Recursion and Induction: More Problems
Problem 106.
Here is a way to flatten a binary tree without using
an auxiliary function. Admit this definition.
(defun flatten! (x) (if (atom x) (cons x nil) (if (atom (car x)) (cons (car x) (flatten! (cdr x))) (flatten! (cons (caar x) (cons (cdar x) (cdr x)))))))
Problem 107.
Prove (equal (flatten! x) (flatten x)).
Problem 108.
Here is a clever way to determine if two binary trees have the
same fringe. Admit this function (and its subroutine).
(defun samefringe (x y) (if (or (atom x) (atom y)) (equal x y) (and (equal (car (gopher x)) (car (gopher y))) (samefringe (cdr (gopher x)) (cdr (gopher y))))))
where
(defun gopher (x) (if (or (atom x) (atom (car x))) x (gopher (cons (caar x) (cons (cdar x) (cdr x))))))
Problem 109.
Prove
(equal (samefringe x y) (equal (flatten x) (flatten y)))
Problem 110.
The curious recursions in gopher and samefringe are due to John
McCarthy, who viewed gopher as a model of a co-routine. Explain what
he was thinking.
Problem 111.
Below is a model of the functional behavior of QuickSort. Note
that rel is defined as a “higher order” function that can
apply any of four relations.
(defun rel (fn x y) (if (equal fn '<<=) (<<= x y) (if (equal fn '>>=) (<<= y x) (if (equal fn '<<) (and (<<= x y) (not (equal x y))) (and (<<= y x) (not (equal x y))))))) (defun filter (fn x e) (if (endp x) nil (if (rel fn (car x) e) (cons (car x) (filter fn (cdr x) e)) (filter fn (cdr x) e)))) (defun qsort (x) (if (endp x) nil (if (endp (cdr x)) x (app (qsort (filter '<< (cdr x) (car x))) (cons (car x) (qsort (filter '>>= (cdr x) (car x))))))))

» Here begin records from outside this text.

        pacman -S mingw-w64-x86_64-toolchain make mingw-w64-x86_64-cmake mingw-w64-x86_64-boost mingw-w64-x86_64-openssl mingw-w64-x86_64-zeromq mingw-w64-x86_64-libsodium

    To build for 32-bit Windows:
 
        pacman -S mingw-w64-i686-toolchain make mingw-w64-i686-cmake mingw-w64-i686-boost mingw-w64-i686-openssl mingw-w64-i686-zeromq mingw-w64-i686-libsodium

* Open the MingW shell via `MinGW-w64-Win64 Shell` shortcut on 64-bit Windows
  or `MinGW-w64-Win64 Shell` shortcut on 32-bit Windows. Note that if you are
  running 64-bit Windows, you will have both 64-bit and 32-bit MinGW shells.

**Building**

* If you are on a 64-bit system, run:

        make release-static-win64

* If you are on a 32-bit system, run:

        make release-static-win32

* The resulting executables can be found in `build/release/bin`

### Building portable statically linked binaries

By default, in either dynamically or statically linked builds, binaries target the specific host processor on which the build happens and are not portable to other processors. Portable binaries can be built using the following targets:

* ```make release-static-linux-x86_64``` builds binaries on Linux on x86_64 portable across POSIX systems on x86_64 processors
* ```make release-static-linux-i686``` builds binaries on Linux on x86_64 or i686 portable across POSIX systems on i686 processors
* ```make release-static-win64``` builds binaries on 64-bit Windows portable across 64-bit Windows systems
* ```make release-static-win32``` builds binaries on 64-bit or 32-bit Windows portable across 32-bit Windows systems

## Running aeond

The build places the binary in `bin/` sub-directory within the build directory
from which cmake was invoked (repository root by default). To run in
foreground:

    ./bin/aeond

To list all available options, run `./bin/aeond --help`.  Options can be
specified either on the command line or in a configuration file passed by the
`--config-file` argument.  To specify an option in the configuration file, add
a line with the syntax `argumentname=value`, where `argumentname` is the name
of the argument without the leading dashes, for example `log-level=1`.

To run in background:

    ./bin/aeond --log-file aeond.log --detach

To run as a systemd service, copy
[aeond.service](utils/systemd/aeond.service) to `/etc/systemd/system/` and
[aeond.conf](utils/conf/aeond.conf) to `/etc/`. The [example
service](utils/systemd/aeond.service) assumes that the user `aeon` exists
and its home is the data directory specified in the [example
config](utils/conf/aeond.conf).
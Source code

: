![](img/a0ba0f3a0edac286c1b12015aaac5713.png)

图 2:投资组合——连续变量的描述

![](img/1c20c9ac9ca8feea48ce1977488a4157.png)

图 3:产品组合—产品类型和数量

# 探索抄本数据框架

Prove that qsort produces an ordered permutation of its input.
Problem 112.
Prove that the length of a list of distinct natural numbers
is no greater than its maximum element plus one. This is sometimes
called the Pigeon Hole Principle.
Problem 113.
Imagine a simple list being treated as a “memory.” If a is a natural
number less than the length of the memory, then a is an “address” and we
can use nth to fetch the contents. This is “dereferencing” a. If
a is not an address, we will say it is “data.” Now consider the idea of
taking an object and a memory and dereferencing until we get to data. The
following function counts the steps; it returns the symbol infinite if a
loop is detected.
(defun deref-cnt (ptr mem seen) (if (addressp ptr mem) (if (mem ptr seen) 'infinite (inc (deref-cnt (nth ptr mem) mem (cons ptr seen)))) 0))
where
(defun len (x) (if (consp x) (+ 1 (len (cdr x))) 0)) (defun inc (x) (if (integerp x) (+ 1 x) 'infinite)) (defun addressp (ptr m) (and (natp ptr) (< ptr (len m))))
Admit deref-cnt.
Problem 114.
This is a fact every undergraduate knows. The number of times you can
dereference (without being in a loop) is bounded by the size of the memory
(plus one for the initial probe). Prove it.
(<= (deref-cnt ptr mem nil) (+ 1 (len mem)))
Since deref-cnt returns the non-number infinite if it is a loop, and since ACL2 arithmetic treats non-numbers as 0, this theorem is trivial when the process loops. You may therefore explicitly add the hypothesis (integerp (deref-cnt ptr mem nil)) if you are uncomfortable dealing with the non-numeric defaults.
Problem 115.
Here is the familiar definition of the Fibonacci function
and a more efficient one (“fast Fibonacci”).
(defun fib (i) (if (zp i) 0 (if (equal i 1) 1 (+ (fib (- i 1)) (fib (- i 2)))))) (defun ffib (i j k) (if (zp i) j (if (equal i 1) k (ffib (- i 1) k (+ j k)))))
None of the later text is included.